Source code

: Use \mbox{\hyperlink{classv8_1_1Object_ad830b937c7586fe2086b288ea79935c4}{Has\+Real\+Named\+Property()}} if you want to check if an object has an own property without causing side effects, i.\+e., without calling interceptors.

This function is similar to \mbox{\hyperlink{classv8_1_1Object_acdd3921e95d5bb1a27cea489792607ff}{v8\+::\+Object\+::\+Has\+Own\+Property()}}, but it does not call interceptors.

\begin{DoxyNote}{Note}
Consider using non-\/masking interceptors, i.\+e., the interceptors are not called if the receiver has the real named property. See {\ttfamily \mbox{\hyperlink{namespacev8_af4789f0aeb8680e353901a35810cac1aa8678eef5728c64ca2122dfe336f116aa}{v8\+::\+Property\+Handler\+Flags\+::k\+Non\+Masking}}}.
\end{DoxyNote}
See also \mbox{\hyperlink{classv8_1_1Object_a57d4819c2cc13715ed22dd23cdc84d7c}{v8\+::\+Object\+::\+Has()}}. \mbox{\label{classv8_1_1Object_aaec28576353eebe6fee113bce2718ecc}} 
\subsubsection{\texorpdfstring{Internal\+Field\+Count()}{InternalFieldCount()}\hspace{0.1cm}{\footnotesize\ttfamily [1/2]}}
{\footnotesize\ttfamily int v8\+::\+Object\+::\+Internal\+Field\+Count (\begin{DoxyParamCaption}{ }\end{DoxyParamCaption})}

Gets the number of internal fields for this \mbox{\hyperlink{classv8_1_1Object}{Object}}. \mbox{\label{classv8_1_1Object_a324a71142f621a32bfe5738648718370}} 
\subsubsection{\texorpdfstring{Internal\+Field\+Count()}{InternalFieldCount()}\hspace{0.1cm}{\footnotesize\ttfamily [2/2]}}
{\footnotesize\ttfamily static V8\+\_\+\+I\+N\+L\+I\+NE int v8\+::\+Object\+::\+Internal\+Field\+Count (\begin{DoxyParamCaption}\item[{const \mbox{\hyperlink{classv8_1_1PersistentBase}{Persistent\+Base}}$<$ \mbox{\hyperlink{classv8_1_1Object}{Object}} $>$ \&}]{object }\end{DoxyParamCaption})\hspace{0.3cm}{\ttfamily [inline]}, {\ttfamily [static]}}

────────────────────

## Exercise
Would you give the material above again, complete and exact?

## Answer section
Source code

: Use \mbox{\hyperlink{classv8_1_1Object_ad830b937c7586fe2086b288ea79935c4}{Has\+Real\+Named\+Property()}} if you want to check if an object has an own property without causing side effects, i.\+e., without calling interceptors.

This function is similar to \mbox{\hyperlink{classv8_1_1Object_acdd3921e95d5bb1a27cea489792607ff}{v8\+::\+Object\+::\+Has\+Own\+Property()}}, but it does not call interceptors.

\begin{DoxyNote}{Note}
Consider using non-\/masking interceptors, i.\+e., the interceptors are not called if the receiver has the real named property. See {\ttfamily \mbox{\hyperlink{namespacev8_af4789f0aeb8680e353901a35810cac1aa8678eef5728c64ca2122dfe336f116aa}{v8\+::\+Property\+Handler\+Flags\+::k\+Non\+Masking}}}.
\end{DoxyNote}
See also \mbox{\hyperlink{classv8_1_1Object_a57d4819c2cc13715ed22dd23cdc84d7c}{v8\+::\+Object\+::\+Has()}}. \mbox{\label{classv8_1_1Object_aaec28576353eebe6fee113bce2718ecc}} 
\subsubsection{\texorpdfstring{Internal\+Field\+Count()}{InternalFieldCount()}\hspace{0.1cm}{\footnotesize\ttfamily [1/2]}}
{\footnotesize\ttfamily int v8\+::\+Object\+::\+Internal\+Field\+Count (\begin{DoxyParamCaption}{ }\end{DoxyParamCaption})}

Gets the number of internal fields for this \mbox{\hyperlink{classv8_1_1Object}{Object}}. \mbox{\label{classv8_1_1Object_a324a71142f621a32bfe5738648718370}} 
\subsubsection{\texorpdfstring{Internal\+Field\+Count()}{InternalFieldCount()}\hspace{0.1cm}{\footnotesize\ttfamily [2/2]}}
{\footnotesize\ttfamily static V8\+\_\+\+I\+N\+L\+I\+NE int v8\+::\+Object\+::\+Internal\+Field\+Count (\begin{DoxyParamCaption}\item[{const \mbox{\hyperlink{classv8_1_1PersistentBase}{Persistent\+Base}}$<$ \mbox{\hyperlink{classv8_1_1Object}{Object}} $>$ \&}]{object }\end{DoxyParamCaption})\hspace{0.3cm}{\ttfamily [inline]}, {\ttfamily [static]}}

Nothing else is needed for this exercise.